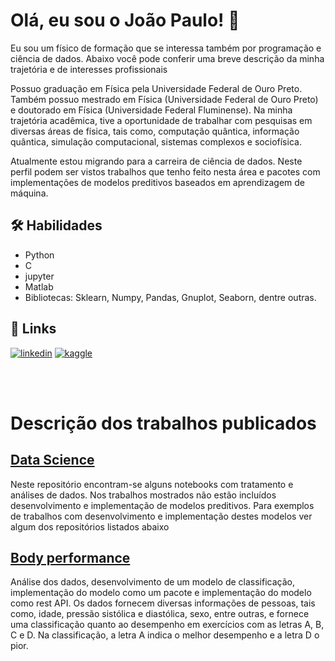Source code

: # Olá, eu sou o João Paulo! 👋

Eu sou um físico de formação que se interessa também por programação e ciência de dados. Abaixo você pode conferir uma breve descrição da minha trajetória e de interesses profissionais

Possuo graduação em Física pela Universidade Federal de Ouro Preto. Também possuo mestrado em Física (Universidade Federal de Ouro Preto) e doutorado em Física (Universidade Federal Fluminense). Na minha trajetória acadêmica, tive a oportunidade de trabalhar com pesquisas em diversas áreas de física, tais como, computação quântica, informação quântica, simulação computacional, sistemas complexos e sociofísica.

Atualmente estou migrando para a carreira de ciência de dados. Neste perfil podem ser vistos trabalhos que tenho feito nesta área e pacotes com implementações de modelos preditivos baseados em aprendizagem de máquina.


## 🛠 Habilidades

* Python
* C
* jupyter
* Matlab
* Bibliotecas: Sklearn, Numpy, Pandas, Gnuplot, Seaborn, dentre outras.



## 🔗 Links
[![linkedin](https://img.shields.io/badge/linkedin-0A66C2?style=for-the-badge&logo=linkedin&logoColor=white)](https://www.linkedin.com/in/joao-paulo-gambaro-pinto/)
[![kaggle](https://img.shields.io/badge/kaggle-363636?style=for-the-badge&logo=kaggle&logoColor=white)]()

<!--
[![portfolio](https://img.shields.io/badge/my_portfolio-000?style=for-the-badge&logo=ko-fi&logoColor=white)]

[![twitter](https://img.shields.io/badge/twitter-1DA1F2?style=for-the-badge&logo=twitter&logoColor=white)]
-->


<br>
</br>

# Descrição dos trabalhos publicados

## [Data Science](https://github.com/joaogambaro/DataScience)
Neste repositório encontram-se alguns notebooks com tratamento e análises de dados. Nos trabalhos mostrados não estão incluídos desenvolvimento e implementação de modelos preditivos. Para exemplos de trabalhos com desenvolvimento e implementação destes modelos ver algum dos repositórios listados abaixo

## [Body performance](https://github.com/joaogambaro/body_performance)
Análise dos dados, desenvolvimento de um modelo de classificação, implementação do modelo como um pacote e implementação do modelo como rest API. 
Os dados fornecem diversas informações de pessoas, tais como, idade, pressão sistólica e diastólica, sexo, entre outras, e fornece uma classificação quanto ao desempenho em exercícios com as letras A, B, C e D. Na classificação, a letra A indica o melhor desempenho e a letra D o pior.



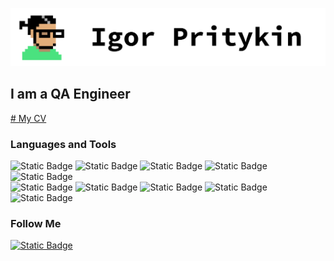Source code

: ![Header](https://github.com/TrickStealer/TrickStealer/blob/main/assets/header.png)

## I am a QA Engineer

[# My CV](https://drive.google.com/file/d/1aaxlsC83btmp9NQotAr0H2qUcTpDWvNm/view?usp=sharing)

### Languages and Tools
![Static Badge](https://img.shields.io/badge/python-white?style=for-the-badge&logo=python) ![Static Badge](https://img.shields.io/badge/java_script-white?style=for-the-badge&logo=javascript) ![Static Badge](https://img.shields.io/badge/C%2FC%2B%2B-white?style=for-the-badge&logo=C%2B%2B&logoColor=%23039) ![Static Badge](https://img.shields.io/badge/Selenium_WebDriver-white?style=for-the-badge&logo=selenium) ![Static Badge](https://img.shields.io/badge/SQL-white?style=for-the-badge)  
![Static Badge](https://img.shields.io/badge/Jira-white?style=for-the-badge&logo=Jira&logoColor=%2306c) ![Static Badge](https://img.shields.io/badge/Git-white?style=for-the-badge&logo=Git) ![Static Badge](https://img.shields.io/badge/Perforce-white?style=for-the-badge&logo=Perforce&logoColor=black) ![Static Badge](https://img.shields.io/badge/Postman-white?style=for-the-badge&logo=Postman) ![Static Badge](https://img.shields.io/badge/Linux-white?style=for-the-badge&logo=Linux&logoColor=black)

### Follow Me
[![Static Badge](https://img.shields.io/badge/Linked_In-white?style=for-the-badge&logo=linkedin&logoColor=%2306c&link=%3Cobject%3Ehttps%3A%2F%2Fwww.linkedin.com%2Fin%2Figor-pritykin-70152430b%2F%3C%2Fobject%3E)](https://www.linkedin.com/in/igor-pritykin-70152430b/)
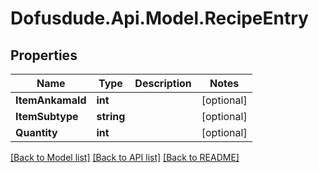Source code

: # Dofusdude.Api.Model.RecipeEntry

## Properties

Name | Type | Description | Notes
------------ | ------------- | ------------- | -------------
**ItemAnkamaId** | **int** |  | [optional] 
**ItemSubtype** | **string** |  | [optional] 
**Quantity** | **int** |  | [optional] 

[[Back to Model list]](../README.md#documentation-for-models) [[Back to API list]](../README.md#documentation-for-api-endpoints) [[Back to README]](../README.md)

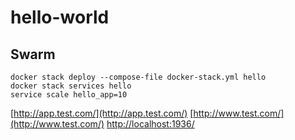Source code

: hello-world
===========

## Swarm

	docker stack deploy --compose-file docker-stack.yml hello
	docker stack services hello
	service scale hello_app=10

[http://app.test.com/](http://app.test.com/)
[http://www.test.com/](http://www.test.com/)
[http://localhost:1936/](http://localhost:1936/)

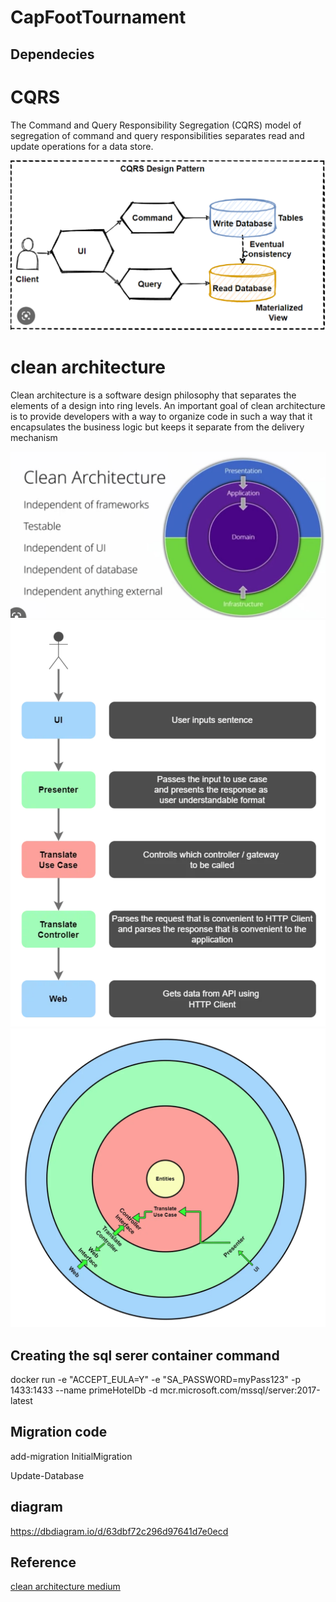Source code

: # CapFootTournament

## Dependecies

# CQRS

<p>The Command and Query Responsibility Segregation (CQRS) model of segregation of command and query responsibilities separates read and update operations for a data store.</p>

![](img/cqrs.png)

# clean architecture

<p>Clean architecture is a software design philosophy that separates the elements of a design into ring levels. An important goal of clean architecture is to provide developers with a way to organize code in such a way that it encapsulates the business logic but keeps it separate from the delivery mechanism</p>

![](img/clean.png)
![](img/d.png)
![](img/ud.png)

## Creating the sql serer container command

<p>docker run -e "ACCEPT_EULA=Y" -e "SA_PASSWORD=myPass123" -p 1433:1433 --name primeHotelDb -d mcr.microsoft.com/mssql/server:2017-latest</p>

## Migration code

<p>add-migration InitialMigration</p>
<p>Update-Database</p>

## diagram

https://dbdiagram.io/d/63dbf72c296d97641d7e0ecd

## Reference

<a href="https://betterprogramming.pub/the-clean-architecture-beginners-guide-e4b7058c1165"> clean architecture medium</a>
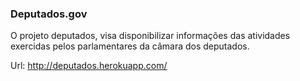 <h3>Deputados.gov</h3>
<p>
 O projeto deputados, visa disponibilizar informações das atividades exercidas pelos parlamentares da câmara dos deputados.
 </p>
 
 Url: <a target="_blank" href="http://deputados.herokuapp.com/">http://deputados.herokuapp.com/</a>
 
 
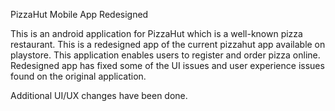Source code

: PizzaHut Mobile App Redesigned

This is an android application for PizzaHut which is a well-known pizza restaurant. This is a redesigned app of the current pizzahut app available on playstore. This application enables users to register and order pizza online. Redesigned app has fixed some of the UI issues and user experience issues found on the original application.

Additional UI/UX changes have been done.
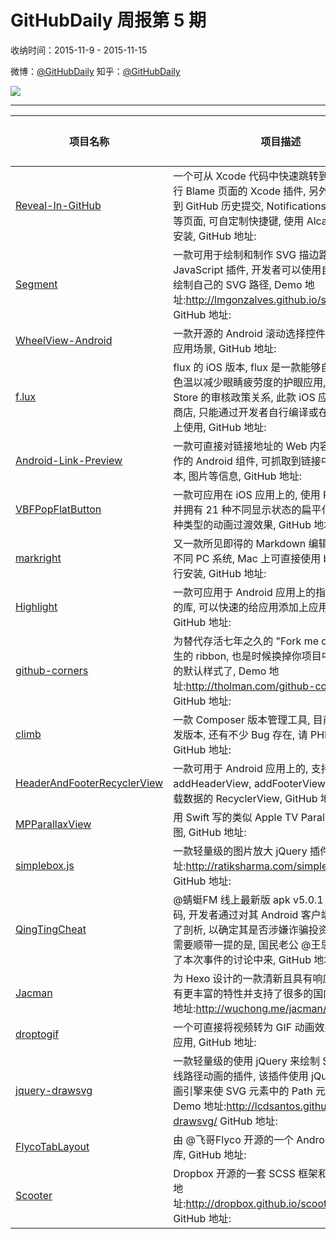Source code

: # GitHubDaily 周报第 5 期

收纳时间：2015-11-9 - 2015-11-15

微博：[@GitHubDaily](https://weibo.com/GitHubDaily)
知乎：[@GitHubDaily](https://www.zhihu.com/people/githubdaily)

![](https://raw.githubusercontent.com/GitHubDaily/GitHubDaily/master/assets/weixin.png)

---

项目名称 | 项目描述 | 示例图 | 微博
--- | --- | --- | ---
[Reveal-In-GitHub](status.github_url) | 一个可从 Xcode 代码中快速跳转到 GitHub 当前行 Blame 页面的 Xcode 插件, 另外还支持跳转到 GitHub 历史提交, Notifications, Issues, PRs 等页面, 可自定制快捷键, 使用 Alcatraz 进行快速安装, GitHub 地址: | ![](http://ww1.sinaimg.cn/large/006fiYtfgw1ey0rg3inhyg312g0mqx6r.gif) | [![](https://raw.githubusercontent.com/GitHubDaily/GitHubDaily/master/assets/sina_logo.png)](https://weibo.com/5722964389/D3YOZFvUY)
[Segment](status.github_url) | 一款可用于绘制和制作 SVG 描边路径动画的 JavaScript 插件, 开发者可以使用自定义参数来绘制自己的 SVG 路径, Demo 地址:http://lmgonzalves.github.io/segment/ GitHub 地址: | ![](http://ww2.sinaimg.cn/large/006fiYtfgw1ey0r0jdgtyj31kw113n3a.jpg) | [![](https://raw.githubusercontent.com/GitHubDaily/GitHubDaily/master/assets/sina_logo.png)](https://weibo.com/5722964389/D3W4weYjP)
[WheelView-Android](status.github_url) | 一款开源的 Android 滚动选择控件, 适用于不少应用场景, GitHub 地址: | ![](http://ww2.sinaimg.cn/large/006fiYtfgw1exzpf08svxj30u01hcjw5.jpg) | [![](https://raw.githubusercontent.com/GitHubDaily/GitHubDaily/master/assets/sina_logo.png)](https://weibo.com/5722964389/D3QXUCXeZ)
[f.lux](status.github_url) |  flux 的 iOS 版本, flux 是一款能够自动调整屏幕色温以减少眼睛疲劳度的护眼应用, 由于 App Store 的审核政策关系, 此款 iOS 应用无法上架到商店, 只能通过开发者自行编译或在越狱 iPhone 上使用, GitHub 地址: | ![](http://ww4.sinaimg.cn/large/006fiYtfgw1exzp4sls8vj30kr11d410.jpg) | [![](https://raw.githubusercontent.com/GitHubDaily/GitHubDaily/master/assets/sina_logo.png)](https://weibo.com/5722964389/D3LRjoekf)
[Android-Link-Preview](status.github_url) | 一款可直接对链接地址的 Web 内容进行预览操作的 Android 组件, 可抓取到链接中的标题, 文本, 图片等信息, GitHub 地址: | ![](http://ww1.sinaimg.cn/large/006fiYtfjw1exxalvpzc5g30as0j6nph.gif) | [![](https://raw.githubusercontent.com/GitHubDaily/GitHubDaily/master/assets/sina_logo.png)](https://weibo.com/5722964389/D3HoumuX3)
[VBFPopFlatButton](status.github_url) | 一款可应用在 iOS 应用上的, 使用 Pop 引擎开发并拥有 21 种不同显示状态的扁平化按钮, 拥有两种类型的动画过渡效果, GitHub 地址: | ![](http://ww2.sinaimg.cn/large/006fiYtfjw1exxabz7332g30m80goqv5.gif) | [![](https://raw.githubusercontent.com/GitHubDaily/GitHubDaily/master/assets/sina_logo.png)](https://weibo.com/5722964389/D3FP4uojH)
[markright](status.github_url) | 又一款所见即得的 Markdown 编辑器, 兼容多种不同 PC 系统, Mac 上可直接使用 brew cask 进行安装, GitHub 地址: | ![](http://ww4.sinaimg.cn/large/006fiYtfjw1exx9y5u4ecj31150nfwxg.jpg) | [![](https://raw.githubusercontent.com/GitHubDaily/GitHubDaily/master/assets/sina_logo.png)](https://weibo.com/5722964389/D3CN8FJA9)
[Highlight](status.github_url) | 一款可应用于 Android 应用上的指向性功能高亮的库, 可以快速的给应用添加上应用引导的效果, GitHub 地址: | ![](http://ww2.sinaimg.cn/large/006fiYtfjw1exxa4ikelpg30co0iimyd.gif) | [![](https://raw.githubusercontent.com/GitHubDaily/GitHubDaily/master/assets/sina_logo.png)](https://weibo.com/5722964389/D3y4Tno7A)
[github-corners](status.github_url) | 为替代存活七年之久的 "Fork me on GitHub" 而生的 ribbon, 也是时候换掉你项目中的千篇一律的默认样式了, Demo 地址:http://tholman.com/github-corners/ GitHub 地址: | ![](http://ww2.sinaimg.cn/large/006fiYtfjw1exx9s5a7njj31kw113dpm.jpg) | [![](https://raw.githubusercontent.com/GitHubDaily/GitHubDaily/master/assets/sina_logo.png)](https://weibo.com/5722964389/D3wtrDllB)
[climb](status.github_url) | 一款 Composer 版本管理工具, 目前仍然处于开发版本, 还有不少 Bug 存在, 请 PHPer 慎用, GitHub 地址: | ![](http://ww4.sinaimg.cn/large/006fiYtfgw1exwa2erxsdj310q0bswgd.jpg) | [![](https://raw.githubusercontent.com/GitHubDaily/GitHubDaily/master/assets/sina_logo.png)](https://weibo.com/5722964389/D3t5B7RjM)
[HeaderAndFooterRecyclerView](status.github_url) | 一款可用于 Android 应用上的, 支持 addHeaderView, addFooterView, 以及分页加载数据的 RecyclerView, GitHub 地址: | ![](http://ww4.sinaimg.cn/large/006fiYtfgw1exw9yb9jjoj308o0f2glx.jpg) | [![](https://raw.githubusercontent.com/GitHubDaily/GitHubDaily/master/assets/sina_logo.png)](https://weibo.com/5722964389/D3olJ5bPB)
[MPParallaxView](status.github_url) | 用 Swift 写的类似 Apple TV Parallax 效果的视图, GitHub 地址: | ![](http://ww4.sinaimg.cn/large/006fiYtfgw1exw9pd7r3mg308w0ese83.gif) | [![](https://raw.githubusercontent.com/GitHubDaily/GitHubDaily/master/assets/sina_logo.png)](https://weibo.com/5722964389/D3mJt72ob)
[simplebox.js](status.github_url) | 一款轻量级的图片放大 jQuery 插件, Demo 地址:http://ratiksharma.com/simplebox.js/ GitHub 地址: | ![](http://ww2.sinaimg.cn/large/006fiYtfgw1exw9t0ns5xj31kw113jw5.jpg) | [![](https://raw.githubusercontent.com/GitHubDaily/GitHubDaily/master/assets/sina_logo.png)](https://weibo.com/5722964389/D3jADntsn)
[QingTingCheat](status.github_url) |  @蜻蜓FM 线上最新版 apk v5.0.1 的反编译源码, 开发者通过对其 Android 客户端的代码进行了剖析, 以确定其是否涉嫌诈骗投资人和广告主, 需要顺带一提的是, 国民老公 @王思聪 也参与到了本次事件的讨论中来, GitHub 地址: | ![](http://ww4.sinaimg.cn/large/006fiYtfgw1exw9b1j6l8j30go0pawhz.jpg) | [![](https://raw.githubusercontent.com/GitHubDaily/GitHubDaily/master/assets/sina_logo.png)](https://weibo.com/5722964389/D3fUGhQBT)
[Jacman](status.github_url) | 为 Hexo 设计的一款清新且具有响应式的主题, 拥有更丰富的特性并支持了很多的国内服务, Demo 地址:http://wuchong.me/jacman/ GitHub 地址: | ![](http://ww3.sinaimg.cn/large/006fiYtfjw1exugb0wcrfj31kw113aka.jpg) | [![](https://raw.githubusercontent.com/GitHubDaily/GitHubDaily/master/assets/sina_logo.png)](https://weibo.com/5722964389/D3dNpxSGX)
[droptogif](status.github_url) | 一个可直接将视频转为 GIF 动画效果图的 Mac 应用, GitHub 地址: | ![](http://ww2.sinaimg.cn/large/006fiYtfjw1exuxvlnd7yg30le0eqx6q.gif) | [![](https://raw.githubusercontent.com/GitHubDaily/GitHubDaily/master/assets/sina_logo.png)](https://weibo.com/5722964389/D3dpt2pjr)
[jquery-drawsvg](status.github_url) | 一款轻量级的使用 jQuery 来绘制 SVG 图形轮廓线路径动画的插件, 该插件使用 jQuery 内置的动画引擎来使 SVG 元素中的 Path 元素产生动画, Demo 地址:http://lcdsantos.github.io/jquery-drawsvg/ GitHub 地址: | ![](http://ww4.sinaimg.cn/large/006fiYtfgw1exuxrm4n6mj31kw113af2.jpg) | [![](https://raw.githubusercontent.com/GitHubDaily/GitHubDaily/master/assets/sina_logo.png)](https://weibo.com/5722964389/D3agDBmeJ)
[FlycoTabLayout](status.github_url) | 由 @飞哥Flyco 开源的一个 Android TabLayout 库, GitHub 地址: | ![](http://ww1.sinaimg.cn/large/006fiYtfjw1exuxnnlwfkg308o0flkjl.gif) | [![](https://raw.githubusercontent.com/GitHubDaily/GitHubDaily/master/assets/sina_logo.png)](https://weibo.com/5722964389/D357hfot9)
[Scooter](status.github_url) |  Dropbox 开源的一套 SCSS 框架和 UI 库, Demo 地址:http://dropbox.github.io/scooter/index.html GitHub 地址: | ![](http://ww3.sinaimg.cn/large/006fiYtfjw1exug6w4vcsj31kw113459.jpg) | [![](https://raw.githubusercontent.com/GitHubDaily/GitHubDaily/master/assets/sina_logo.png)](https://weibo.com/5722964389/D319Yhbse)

TASK DIRECTIONS:
Reproduce every line in the records above that contains the word "linkedin".

ANSWER FOR THIS EXERCISE:
[![linkedin](https://img.shields.io/badge/linkedin-0A66C2?style=for-the-badge&logo=linkedin&logoColor=white)](https://www.linkedin.com/in/joao-paulo-gambaro-pinto/)
[![Static Badge](https://img.shields.io/badge/Linked_In-white?style=for-the-badge&logo=linkedin&logoColor=%2306c&link=%3Cobject%3Ehttps%3A%2F%2Fwww.linkedin.com%2Fin%2Figor-pritykin-70152430b%2F%3C%2Fobject%3E)](https://www.linkedin.com/in/igor-pritykin-70152430b/)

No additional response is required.